Work item: Exactly the lines from the start of the entries through the line with "- For a banking" are required in the output, with no pictures among them.

= = = = =

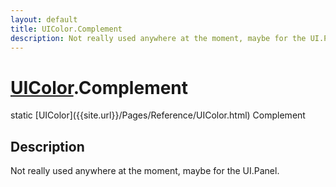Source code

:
 ```yaml
---
layout: default
title: UIColor.Complement
description: Not really used anywhere at the moment, maybe for the UI.Panel.
---
```

# [UIColor]({{site.url}}/Pages/Reference/UIColor.html).Complement

<div class='signature' markdown='1'>
static [UIColor]({{site.url}}/Pages/Reference/UIColor.html) Complement
</div>

## Description
Not really used anywhere at the moment, maybe for the
UI.Panel.

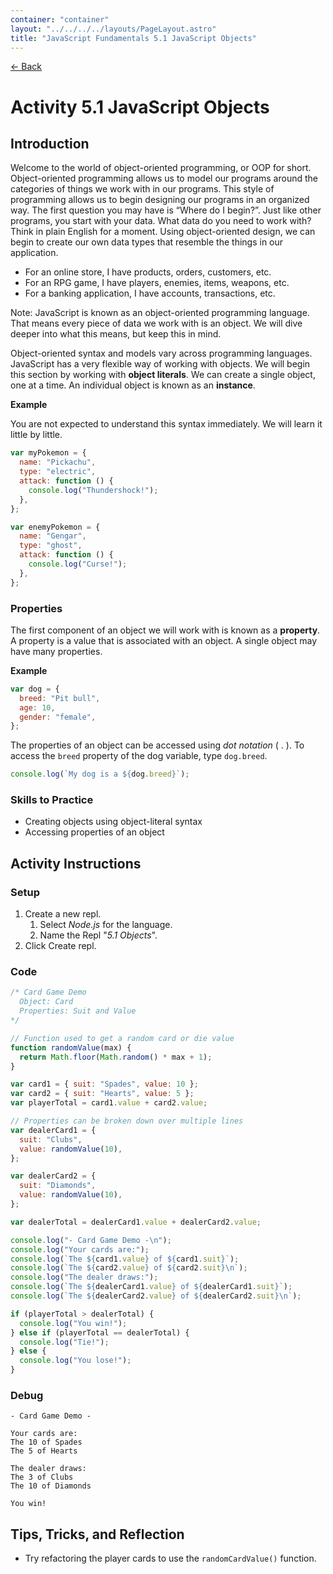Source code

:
 ```yaml
---
container: "container"
layout: "../../../../layouts/PageLayout.astro"
title: "JavaScript Fundamentals 5.1 JavaScript Objects"
---
```


[← Back](../)

# Activity 5.1 JavaScript Objects

## Introduction

Welcome to the world of object-oriented programming, or OOP for short. Object-oriented programming allows us to model our programs around the categories of things we work with in our programs. This style of programming allows us to begin designing our programs in an organized way. The first question you may have is “Where do I begin?”. Just like other programs, you start with your data. What data do you need to work with? Think in plain English for a moment. Using object-oriented design, we can begin to create our own data types that resemble the things in our application.

- For an online store, I have products, orders, customers, etc.
- For an RPG game, I have players, enemies, items, weapons, etc.
- For a banking application, I have accounts, transactions, etc.

Note: JavaScript is known as an object-oriented programming language. That means every piece of data we work with is an object. We will dive deeper into what this means, but keep this in mind.

Object-oriented syntax and models vary across programming languages. JavaScript has a very flexible way of working with objects. We will begin this section by working with **object literals**. We can create a single object, one at a time. An individual object is known as an **instance**.

**Example**

You are not expected to understand this syntax immediately. We will learn it little by little.

```js
var myPokemon = {
  name: "Pickachu",
  type: "electric",
  attack: function () {
    console.log("Thundershock!");
  },
};

var enemyPokemon = {
  name: "Gengar",
  type: "ghost",
  attack: function () {
    console.log("Curse!");
  },
};
```

### Properties

The first component of an object we will work with is known as a **property**. A property is a value that is associated with an object. A single object may have many properties.

**Example**

```js
var dog = {
  breed: "Pit bull",
  age: 10,
  gender: "female",
};
```

The properties of an object can be accessed using _dot notation_ ( . ). To access the `breed` property of the dog variable, type `dog.breed`.

```js
console.log(`My dog is a ${dog.breed}`);
```

### Skills to Practice

- Creating objects using object-literal syntax
- Accessing properties of an object

## Activity Instructions

### Setup

1. Create a new repl.
   1. Select _Node.js_ for the language.
   2. Name the Repl "_5.1 Objects_".
2. Click Create repl.

### Code

```javascript
/* Card Game Demo
  Object: Card
  Properties: Suit and Value
*/

// Function used to get a random card or die value
function randomValue(max) {
  return Math.floor(Math.random() * max + 1);
}

var card1 = { suit: "Spades", value: 10 };
var card2 = { suit: "Hearts", value: 5 };
var playerTotal = card1.value + card2.value;

// Properties can be broken down over multiple lines
var dealerCard1 = {
  suit: "Clubs",
  value: randomValue(10),
};

var dealerCard2 = {
  suit: "Diamonds",
  value: randomValue(10),
};

var dealerTotal = dealerCard1.value + dealerCard2.value;

console.log("- Card Game Demo -\n");
console.log("Your cards are:");
console.log(`The ${card1.value} of ${card1.suit}`);
console.log(`The ${card2.value} of ${card2.suit}\n`);
console.log("The dealer draws:");
console.log(`The ${dealerCard1.value} of ${dealerCard1.suit}`);
console.log(`The ${dealerCard2.value} of ${dealerCard2.suit}\n`);

if (playerTotal > dealerTotal) {
  console.log("You win!");
} else if (playerTotal == dealerTotal) {
  console.log("Tie!");
} else {
  console.log("You lose!");
}
```

### Debug

```
- Card Game Demo -

Your cards are:
The 10 of Spades
The 5 of Hearts

The dealer draws:
The 3 of Clubs
The 10 of Diamonds

You win!
```

## Tips, Tricks, and Reflection

- Try refactoring the player cards to use the `randomCardValue()` function.
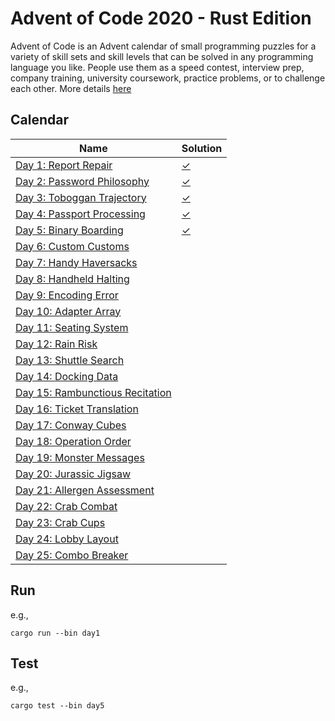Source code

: # Advent of Code 2020 - Rust Edition

Advent of Code is an Advent calendar of small programming puzzles for a variety of skill sets and skill levels that can be solved in any programming language you like. People use them as a speed contest, interview prep, company training, university coursework, practice problems, or to challenge each other. More details [here](https://adventofcode.com/2020/about)

## Calendar

|Name                                                                       |Solution                  |
|---------------------------------------------------------------------------|--------------------------|
|[Day 1: Report Repair](https://adventofcode.com/2020/day/1)                |[✓](src/bin/day1.rs)      |
|[Day 2: Password Philosophy](https://adventofcode.com/2020/day/2)          |[✓](src/bin/day2.rs)      |
|[Day 3: Toboggan Trajectory](https://adventofcode.com/2020/day/3)          |[✓](src/bin/day3.rs)      |
|[Day 4: Passport Processing](https://adventofcode.com/2020/day/4)          |[✓](src/bin/day4.rs)      |
|[Day 5: Binary Boarding](https://adventofcode.com/2020/day/5)              |[✓](src/bin/day5.rs)      |
|[Day 6: Custom Customs](https://adventofcode.com/2020/day/6)               |[ ](src/bin/day6.rs)      |
|[Day 7: Handy Haversacks](https://adventofcode.com/2020/day/7)             |[ ](src/bin/day7.rs)      |
|[Day 8: Handheld Halting](https://adventofcode.com/2020/day/8)             |[ ](src/bin/day8.rs)      |
|[Day 9: Encoding Error](https://adventofcode.com/2020/day/9)               |[ ](src/bin/day9.rs)      |
|[Day 10: Adapter Array](https://adventofcode.com/2020/day/10)              |[ ](src/bin/day10.rs)     |
|[Day 11: Seating System](https://adventofcode.com/2020/day/11)             |[ ](src/bin/day11.rs)     |
|[Day 12: Rain Risk](https://adventofcode.com/2020/day/12)                  |[ ](src/bin/day12.rs)     |
|[Day 13: Shuttle Search](https://adventofcode.com/2020/day/13)             |[ ](src/bin/day13.rs)     |
|[Day 14: Docking Data](https://adventofcode.com/2020/day/14)               |[ ](src/bin/day14.rs)     |
|[Day 15: Rambunctious Recitation](https://adventofcode.com/2020/day/15)    |[ ](src/bin/day15.rs)     |
|[Day 16: Ticket Translation](https://adventofcode.com/2020/day/16)         |[ ](src/bin/day16.rs)     |
|[Day 17: Conway Cubes](https://adventofcode.com/2020/day/17)               |[ ](src/bin/day17.rs)     |
|[Day 18: Operation Order](https://adventofcode.com/2020/day/18)            |[ ](src/bin/day18.rs)     |
|[Day 19: Monster Messages](https://adventofcode.com/2020/day/19)           |[ ](src/bin/day19.rs)     |
|[Day 20: Jurassic Jigsaw](https://adventofcode.com/2020/day/20)            |[ ](src/bin/day20.rs)     |
|[Day 21: Allergen Assessment](https://adventofcode.com/2020/day/21)        |[ ](src/bin/day21.rs)     |
|[Day 22: Crab Combat](https://adventofcode.com/2020/day/22)                |[ ](src/bin/day22.rs)     |
|[Day 23: Crab Cups](https://adventofcode.com/2020/day/23)                  |[ ](src/bin/day23.rs)     |
|[Day 24: Lobby Layout](https://adventofcode.com/2020/day/24)               |[ ](src/bin/day24.rs)     |
|[Day 25: Combo Breaker](https://adventofcode.com/2020/day/25)              |[ ](src/bin/day25.rs)     |


## Run

e.g., 
```
cargo run --bin day1

```

## Test

e.g., 
```
cargo test --bin day5

```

= = = = =

Result of the exercise:
Source code

:
 ```yaml
---
layout: default
title: UIColor.Complement
description: Not really used anywhere at the moment, maybe for the UI.Panel.
---
```

# [UIColor]({{site.url}}/Pages/Reference/UIColor.html).Complement

<div class='signature' markdown='1'>
static [UIColor]({{site.url}}/Pages/Reference/UIColor.html) Complement
</div>

## Description
Not really used anywhere at the moment, maybe for the
UI.Panel.

Source code

:
 ```yaml
---
container: "container"
layout: "../../../../layouts/PageLayout.astro"
title: "JavaScript Fundamentals 5.1 JavaScript Objects"
---
```


[← Back](../)

# Activity 5.1 JavaScript Objects

## Introduction

Welcome to the world of object-oriented programming, or OOP for short. Object-oriented programming allows us to model our programs around the categories of things we work with in our programs. This style of programming allows us to begin designing our programs in an organized way. The first question you may have is “Where do I begin?”. Just like other programs, you start with your data. What data do you need to work with? Think in plain English for a moment. Using object-oriented design, we can begin to create our own data types that resemble the things in our application.

- For an online store, I have products, orders, customers, etc.
- For an RPG game, I have players, enemies, items, weapons, etc.
- For a banking application, I have accounts, transactions, etc.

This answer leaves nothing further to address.